Baca berita tanpa iklan. Gabung Kompas.com+

Keteladanan Rasulullah SAW: Lima Akhlak Utama Nabi yang Dicontohkan Umat Islam

Kompas.com, 20 November 2025, 12:21 WIB
Khairina

Editor

Sumber MUI

KOMPAS.com-Rasulullah Muhammad SAW menjadi sosok teladan sepanjang masa karena akhlak dan keteguhan pribadinya tercermin dalam seluruh aspek kehidupan.

Umat Islam menjadikan beliau sebagai contoh utama dalam bersikap, berakhlak, dan beribadah.

Allah SWT menegaskan keteladanan tersebut dalam firman-Nya pada Surah Al-Ahzab ayat 21:

كَانَ لَكُمْ فِيْ رَسُوْلِ اللّٰهِ اُسْوَةٌ حَسَنَةٌ لِّمَنْ كَانَ يَرْجُوا اللّٰهَ وَالْيَوْمَ الْاٰخِرَ وَذَكَرَ اللّٰهَ كَثِيْرًاۗ
“Sungguh, telah ada pada (diri) Rasulullah itu suri teladan yang baik bagimu, yaitu bagi orang yang mengharap rahmat Allah, hari Kiamat, dan banyak mengingat Allah.” 

Baca juga: Doa Perlindungan dari Siksa Kubur yang Diajarkan Nabi Muhammad SAW

Dilansir dari laman MUI, Imam Abul Faraj Abdurrahman bin Al-Jauzi dalam Shifat ash-Shafwah menjelaskan contoh keteladanan Rasulullah SAW dalam lima aspek utama. Berikut penjelasannya.

1. Rendah Hati dan Tidak Pernah Sombong

Kerendahan hati menjadi akhlak dasar yang selalu tampak pada diri Rasulullah SAW. Beliau tidak pernah meninggikan diri meskipun memiliki kemuliaan, kedudukan, dan keistimewaan sebagai utusan Allah.

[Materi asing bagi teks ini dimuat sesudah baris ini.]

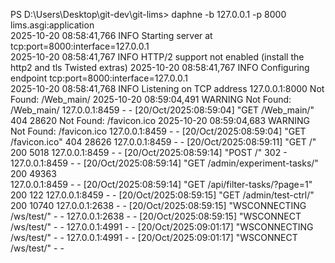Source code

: PS D:\Users\Desktop\git-dev\git-lims> daphne -b 127.0.0.1 -p 8000 lims.asgi:application   
2025-10-20 08:58:41,766 INFO     Starting server at tcp:port=8000:interface=127.0.0.1     
2025-10-20 08:58:41,767 INFO     HTTP/2 support not enabled (install the http2 and tls Twisted extras)
2025-10-20 08:58:41,767 INFO     Configuring endpoint tcp:port=8000:interface=127.0.0.1   
2025-10-20 08:58:41,768 INFO     Listening on TCP address 127.0.0.1:8000
Not Found: /Web_main/
2025-10-20 08:59:04,491 WARNING  Not Found: /Web_main/
127.0.0.1:8459 - - [20/Oct/2025:08:59:04] "GET /Web_main/" 404 28620
Not Found: /favicon.ico
2025-10-20 08:59:04,683 WARNING  Not Found: /favicon.ico
127.0.0.1:8459 - - [20/Oct/2025:08:59:04] "GET /favicon.ico" 404 28626
127.0.0.1:8459 - - [20/Oct/2025:08:59:11] "GET /" 200 5018
127.0.0.1:8459 - - [20/Oct/2025:08:59:14] "POST /" 302 -
127.0.0.1:8459 - - [20/Oct/2025:08:59:14] "GET /admin/experiment-tasks/" 200 49363        
127.0.0.1:8459 - - [20/Oct/2025:08:59:14] "GET /api/filter-tasks/?page=1" 200 122
127.0.0.1:8459 - - [20/Oct/2025:08:59:15] "GET /admin/test-ctrl/" 200 10740
127.0.0.1:2638 - - [20/Oct/2025:08:59:15] "WSCONNECTING /ws/test/" - -
127.0.0.1:2638 - - [20/Oct/2025:08:59:15] "WSCONNECT /ws/test/" - -
127.0.0.1:4991 - - [20/Oct/2025:09:01:17] "WSCONNECTING /ws/test/" - -
127.0.0.1:4991 - - [20/Oct/2025:09:01:17] "WSCONNECT /ws/test/" - -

Hadits riwayat Bukhari menjelaskan sikap tawaduk Nabi SAW:

عَنْ عُمَرَ… «لَا تُطْرُونِي كَمَا أَطْرَتْ النَّصَارَى عِيسَى… فَقُولُوا: عَبْدُ اللَّهِ وَرَسُولُهُ»
“Jangan berlebih-lebihan memujiku sebagaimana orang Nasrani menyanjung Isa bin Maryam. Aku hanyalah seorang hamba, maka sebutlah: hamba Allah dan Rasul-Nya.” (HR Bukhari)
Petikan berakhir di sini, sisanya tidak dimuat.